Aside from the typical horror/haunted house film trappings, this was unique in being a film inspired by the "many worlds" interpretation of quantum mechanics . . . by way of the Schrodinger's Cat thought experiment and a lot of literary license. The basic idea was explained by the old guy (sorry, I forgot his name--I'm terrible with remembering character names) from the newspaper who Juan went to see at home.

Here are the ideas from the world of science in a nutshell . . . this will be oversimplified a bit, but I'm trying to keep it as short as possible. The best thing to do is read about this stuff--either in books or by googling:

* The standard view in quantum mechanics is that subatomic particles are often in "superpositions", where they're not really in one state or another. For example, say for the idea of spin, where spin could be in direction x or incompatible direction y--the standard view is that the particle is not really in either spin state, but in an indeterminate state somewhere between both. Things like observations result in the particle settling into one state or another, for at least some properties (there are things other than observation that can do this on most theories, such as decoherence).

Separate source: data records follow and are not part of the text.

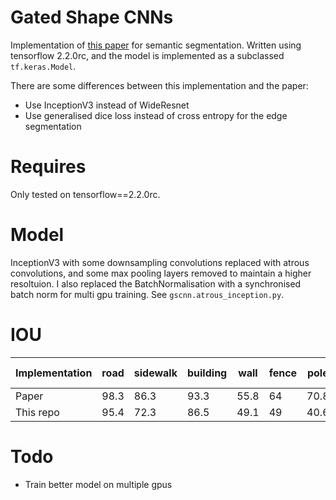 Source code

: # Gated Shape CNNs
Implementation of [this paper](https://arxiv.org/abs/1907.05740) for semantic segmentation. Written using tensorflow 2.2.0rc, and the model is implemented as a subclassed `tf.keras.Model`. 

There are some differences between this implementation and the paper: 
- Use InceptionV3 instead of WideResnet
- Use generalised dice loss instead of cross entropy for the edge segmentation

# Requires
Only tested on tensorflow==2.2.0rc.

# Model
InceptionV3 with some downsampling convolutions replaced with atrous convolutions, and some max pooling layers removed to maintain a higher resoltuion. I also replaced the BatchNormalisation with a synchronised batch norm for multi gpu training. See `gscnn.atrous_inception.py`.

# IOU 
Implementation| road| sidewalk | building | wall | fence | pole | traffic light | traffic sign | vegetation | terrain | sky | person | rider | car | truck | bus | train | motorcycle | bicycle
| ---         | --- | ---      | ---      | --- | ---   | --- | --- | --- | --- | --- | --- | --- | --- | --- | --- | --- | --- | --- | ---|
| Paper       | 98.3|86.3      |93.3      |55.8 |64     |70.8|75.9|83.1|93|65.1|95.2|85.3|67.9|96|80.8|91.2|83.3|69.6|80.4|
| This repo | 95.4|72.3|86.5|49.1|49|40.6|40.7|56.9|87.7|53.4|89|70.5|52.8|90.1|71.9|76.5|58.7|50|63.8

# Todo 
- Train better model on multiple gpus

* There is an interpretation of quantum mechanics called the "many worlds" interpretation. Under this, it is believed that every possible state is actual, it's just that there are many worlds, constantly branching off from each other. An implication of this is that there would be a HUGE number of duplicate "yous", each having branched off from your current you at each point that quantum superpositions would have been in play. So there are duplicate yous branching off at just about each "moment" of your history. (One of the biggest contemporary proponents of this theory, by the way, is a guy named David Deutsch, so if you're interested in reading more about it, google him in conjunction with "many worlds".)

* There is a thought experiment about the standard view (from the first point), known as "Schrodinger's Cat" (this is what the old guy in the film mentions). The idea was initially to show the absurdity of the standard view, under the interpretation that human observations are what make the superposition collapse or resolve, but it kinda backfired on Erwin Schrodinger (the guy who came up with the thought experiment) and is instead often taken to be more of an explanatory aid than a refutation. The idea is that if you put a cat in a box that's sealed off from any kind of outside observation, and in that box, set up a device that contains a vial of poison gas, and make it so that the poison gas is controlled by a subatomic particle in a superposition so that if the particle has spin "+", say, the poison will be released, but if the particle has spin "-", the poison will not be released, then per the standard view where the particle is in some indeterminate state between the two prior to observation, it would follow that the cat is in an indeterminate state between life and death prior to observation.

--all of the above are actually views in science, believe it or not . . . not science fiction. I won't comment much on my views about their worth as theories/ideas/etc., except to say that my view of them isn't very charitable, lol. But that doesn't matter, the important thing is to know something about and understand something about those ideas.

SO, this film is basically positing Juan and his family as being something like Schrodinger's cat, with their home as something like the box the cat is in in the thought experiment. The idea is that you're seeing the superposition of Juan and family--being two ways at once, or that you're seeing how Juan and his family are in two of the many worlds (and this is where a lot of the literary license comes in, because a lot of things about the film don't quite make sense in the context of the usual scientific views about this stuff--especially not the contemporary views (where quantum superpositions do not obtain on a macro level, for example, because of decoherence)).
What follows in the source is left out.